А так «Глотай» — скорее перечисление важных для 2019-го вопросов. Комментарий к закону Алабамы об абортах, слово о незащищенности прекариата (откуда родом героиня) и проблеме членовредительства. Хантер поедает землю, пока Ричи с родителями — в фильме, вообще, часто едят — присматриваются к чему-то поизысканнее — структурное неравенство Мирабелла-Дэвис показывает тоньше, чем, скажем, недавняя нетфликсовская «Платформа» (там этажи метафор). Бывают, конечно, и общие места: «Тебе следует отрастить длинные волосы, Ричи так нравится» или «Я не кончил».

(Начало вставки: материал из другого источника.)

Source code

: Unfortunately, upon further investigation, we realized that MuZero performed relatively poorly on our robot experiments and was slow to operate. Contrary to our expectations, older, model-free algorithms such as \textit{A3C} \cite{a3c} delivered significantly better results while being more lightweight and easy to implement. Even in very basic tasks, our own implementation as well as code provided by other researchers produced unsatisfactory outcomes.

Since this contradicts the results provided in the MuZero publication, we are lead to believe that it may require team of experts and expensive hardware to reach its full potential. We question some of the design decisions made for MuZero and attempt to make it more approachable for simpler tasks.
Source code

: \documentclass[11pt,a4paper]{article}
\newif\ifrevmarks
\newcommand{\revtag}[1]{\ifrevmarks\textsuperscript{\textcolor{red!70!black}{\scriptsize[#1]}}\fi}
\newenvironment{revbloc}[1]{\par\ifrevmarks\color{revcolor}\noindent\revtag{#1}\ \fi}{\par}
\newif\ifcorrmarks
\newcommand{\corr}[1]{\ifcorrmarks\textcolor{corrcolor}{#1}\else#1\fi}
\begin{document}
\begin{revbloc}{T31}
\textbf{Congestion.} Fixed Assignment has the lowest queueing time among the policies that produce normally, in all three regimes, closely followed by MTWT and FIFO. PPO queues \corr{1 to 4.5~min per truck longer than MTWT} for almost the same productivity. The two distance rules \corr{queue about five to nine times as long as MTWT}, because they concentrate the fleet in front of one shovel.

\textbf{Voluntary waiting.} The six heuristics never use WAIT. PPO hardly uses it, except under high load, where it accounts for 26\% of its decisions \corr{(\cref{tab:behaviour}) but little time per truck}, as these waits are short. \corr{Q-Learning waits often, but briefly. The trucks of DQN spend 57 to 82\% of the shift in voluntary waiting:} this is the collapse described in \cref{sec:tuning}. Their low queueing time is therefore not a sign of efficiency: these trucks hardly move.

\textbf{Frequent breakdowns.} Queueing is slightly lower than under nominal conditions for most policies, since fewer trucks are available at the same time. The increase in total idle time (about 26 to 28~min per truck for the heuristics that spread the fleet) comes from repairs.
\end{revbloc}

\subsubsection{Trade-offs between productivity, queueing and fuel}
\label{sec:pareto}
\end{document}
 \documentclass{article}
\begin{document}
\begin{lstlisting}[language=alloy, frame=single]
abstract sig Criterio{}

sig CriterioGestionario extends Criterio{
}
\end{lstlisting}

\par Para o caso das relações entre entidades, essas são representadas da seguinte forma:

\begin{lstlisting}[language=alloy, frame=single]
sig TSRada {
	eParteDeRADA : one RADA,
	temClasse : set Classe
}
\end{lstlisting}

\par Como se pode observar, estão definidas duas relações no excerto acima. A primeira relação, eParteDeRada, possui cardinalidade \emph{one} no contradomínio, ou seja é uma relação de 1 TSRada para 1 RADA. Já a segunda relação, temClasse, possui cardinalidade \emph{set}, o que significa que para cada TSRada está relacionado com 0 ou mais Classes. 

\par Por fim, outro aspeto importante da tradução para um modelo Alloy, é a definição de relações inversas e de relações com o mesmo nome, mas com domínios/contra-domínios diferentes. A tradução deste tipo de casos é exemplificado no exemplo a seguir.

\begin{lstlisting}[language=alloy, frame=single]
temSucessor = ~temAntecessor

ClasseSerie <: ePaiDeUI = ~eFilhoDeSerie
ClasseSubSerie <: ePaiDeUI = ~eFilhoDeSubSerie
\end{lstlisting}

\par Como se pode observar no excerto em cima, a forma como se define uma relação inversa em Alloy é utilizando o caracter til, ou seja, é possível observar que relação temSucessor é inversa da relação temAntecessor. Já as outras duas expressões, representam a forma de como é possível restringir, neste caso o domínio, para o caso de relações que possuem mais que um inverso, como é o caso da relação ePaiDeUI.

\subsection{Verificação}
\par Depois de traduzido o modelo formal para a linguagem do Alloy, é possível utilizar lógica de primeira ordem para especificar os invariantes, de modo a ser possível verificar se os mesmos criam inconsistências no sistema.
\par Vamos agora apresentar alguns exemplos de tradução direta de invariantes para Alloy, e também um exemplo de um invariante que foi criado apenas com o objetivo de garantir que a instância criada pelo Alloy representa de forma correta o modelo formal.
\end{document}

Ужас-ужас: «Ведьмы» Лукаса Файгелфельда
Диалоги, пожалуй, единственный изъян этого неторопливого триллера, переосмысляющего ходовой для хорроров сюжет с беременностью. Здесь нет призраков Поланского или «Шелли», нет пресловутых мутаций странного женского организма — все же мэйлгейз-эпоха уходит. Что же до Мирабеллы-Дэвиса — то он не певец окровавленных прокладок и дешевых фем-изломов. Гендер — лишь штрих к психоаналитическому портрету человека, который ненавидит репродуктивность, матку матери и свою собственную. Гендер не крест. Инакомыслие не дефективно, как, скажем, и неправильный прикус. Эта мысль донесена холодно, без истерик, на которые горазды иные фем-хорроры. Учитывая, что это дебют, можно предположить, что автором «Глотай» совсем скоро заинтересуются радикальные феминистки.